To mount the new filesystem at /backup2, enter:

# mkdir /backup2
# mount /dev/mapper/backup2 /backup2
# df -H
# cd /backup2
# ls -l

How do I unmount and secure data?[edit | edit source]

Type the following commands:

# umount /backup2
# cryptsetup luksClose backup2

How do I mount or remount encrypted partition?[edit | edit source]

Type the following command:

# cryptsetup luksOpen /dev/xvdc backup2
# mount /dev/mapper/backup2 /backup2
# df -H
# mount

See shell script wrapper that opens LUKS partition and sets up a mapping for nas devices.

Can I run fsck on LUKS based partition / LVM volume?[edit | edit source]

Yes, you can use the fsck command on LUKS based systems:

# umount /backup2
# fsck -vy /dev/mapper/backup2
# mount /dev/mapper/backup2 /backup2

See how to run fsck On LUKS (dm-crypt) based LVM physical volume for more details.

How do I change LUKS passphrase (password) for encrypted partition?[edit | edit source]
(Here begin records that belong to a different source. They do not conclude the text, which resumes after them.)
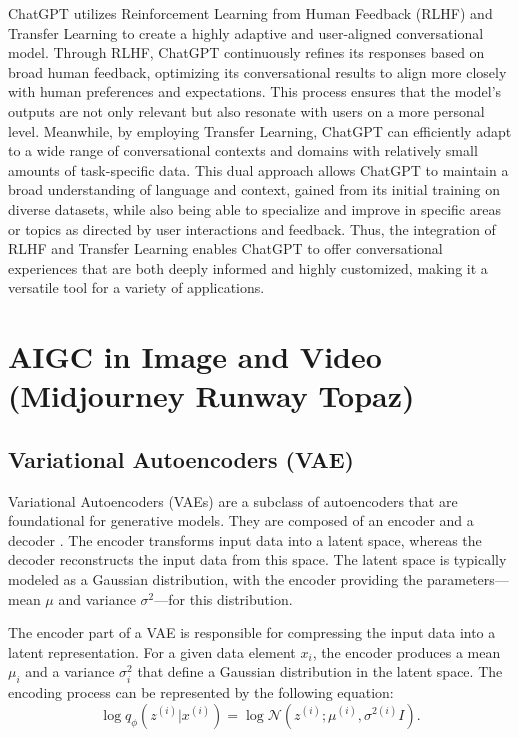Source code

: \documentclass[11pt,a4paper,oneside]{report}
\begin{document}
ChatGPT utilizes Reinforcement Learning from Human Feedback (RLHF) and Transfer Learning to create a highly adaptive and user-aligned conversational model. 
Through RLHF, ChatGPT continuously refines its responses based on broad human feedback, optimizing its conversational results to align more closely with human preferences and expectations. 
This process ensures that the model's outputs are not only relevant but also resonate with users on a more personal level. 
Meanwhile, by employing Transfer Learning, ChatGPT can efficiently adapt to a wide range of conversational contexts and domains with relatively small amounts of task-specific data. 
This dual approach allows ChatGPT to maintain a broad understanding of language and context, gained from its initial training on diverse datasets, while also being able to specialize and improve in specific areas or topics as directed by user interactions and feedback. 
Thus, the integration of RLHF and Transfer Learning enables ChatGPT to offer conversational experiences that are both deeply informed and highly customized, making it a versatile tool for a variety of applications.

\section{AIGC in Image and Video (Midjourney Runway Topaz)}

\subsection{Variational Autoencoders (VAE)}

Variational Autoencoders (VAEs) are a subclass of autoencoders that are foundational for generative models. They are composed of an encoder and a decoder \cite{cho2014properties}. The encoder transforms input data into a latent space, whereas the decoder reconstructs the input data from this space. The latent space is typically modeled as a Gaussian distribution, with the encoder providing the parameters—mean $\mu$ and variance $\sigma^2$—for this distribution.

The encoder part of a VAE is responsible for compressing the input data into a latent representation. For a given data element $x_i$, the encoder produces a mean $\mu_i$ and a variance $\sigma^2_i$ that define a Gaussian distribution in the latent space. The encoding process can be represented by the following equation:
\begin{equation}
\log q_{\phi} \left( z^{(i)} | x^{(i)} \right) = \log \mathcal{N} \left( z^{(i)}; \mu^{(i)}, \sigma^{2(i)} I \right).
\end{equation}
\end{document}
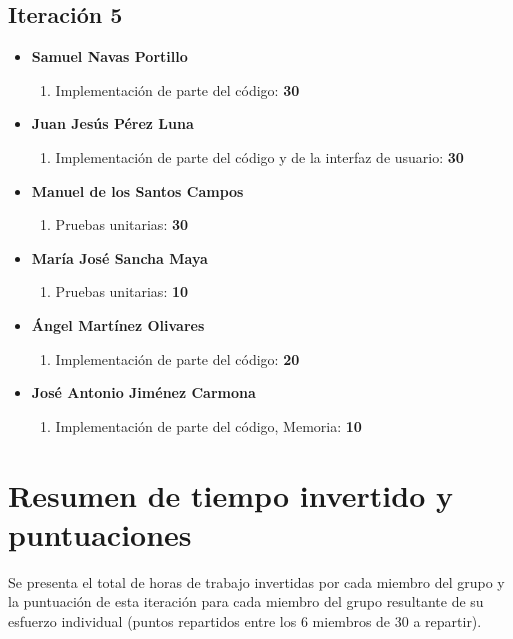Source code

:\documentclass[11 pt]{book}
\begin{document}
		\subsection*{Iteración 5}
		    \begin{itemize}
			    \item \textbf {Samuel Navas Portillo}
				    \begin{enumerate}
					    \item Implementación de parte del código: \textbf{30}
				    \end{enumerate}
			    \item \textbf {Juan Jesús Pérez Luna}
				    \begin{enumerate}
					    \item Implementación de parte del código y de la interfaz de usuario: \textbf{30}
				    \end{enumerate}
			    \item \textbf {Manuel de los Santos Campos}
				    \begin{enumerate}
					    \item Pruebas unitarias: \textbf{30}
				    \end{enumerate}
			    \item \textbf {María José Sancha Maya}
				    \begin{enumerate}
					    \item Pruebas unitarias: \textbf{10}
				    \end{enumerate}
			    \item \textbf {Ángel Martínez Olivares}
				    \begin{enumerate}
					    \item Implementación de parte del código: \textbf{20}
				    \end{enumerate}
			    \item \textbf {José Antonio Jiménez Carmona}
				    \begin{enumerate}
					    \item Implementación de parte del código, Memoria: \textbf{10}
				    \end{enumerate}
		    \end{itemize}
		    
	\section{Resumen de tiempo invertido y puntuaciones}
		Se presenta el total de horas de trabajo invertidas por cada miembro del grupo y la puntuación de esta iteración para cada miembro del grupo resultante de su esfuerzo individual (puntos repartidos entre los 6 miembros de 30 a repartir).\\
			
\end{document}

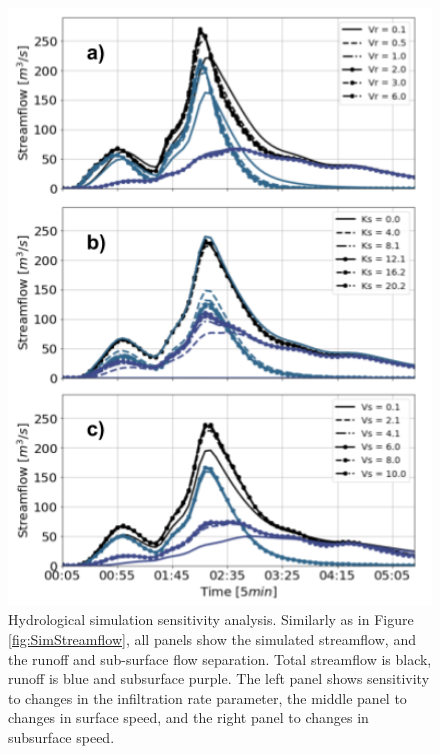 \documentclass[hess, manuscript]{copernicus}
\begin{document}
\begin{figure}[t]
\centering
 \includegraphics[width=14cm]{Figures/Parameter_variation_analysis.png}
 \caption{Hydrological simulation sensitivity analysis. Similarly as in Figure \ref{fig:SimStreamflow}, all panels show the simulated streamflow, and the runoff and sub-surface flow separation. Total streamflow is black, runoff is blue and subsurface purple. The left panel shows sensitivity to changes in the infiltration rate  parameter, the middle panel to changes in surface speed, and the right panel to changes in subsurface speed.}
    \label{fig:SimStreamflowSA}
\end{figure}
\end{document}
Type the following command

### see key slots, max -8 i.e. max 8 passwords can be setup for each device ####
# cryptsetup luksDump /dev/xvdc
# cryptsetup luksAddKey /dev/xvdc
Enter any passphrase:
Enter new passphrase for key slot:
Verify passphrase:

Remove or delete the old password:

# cryptsetup luksRemoveKey /dev/xvdc

Please note that you need to enter the old password / passphrase.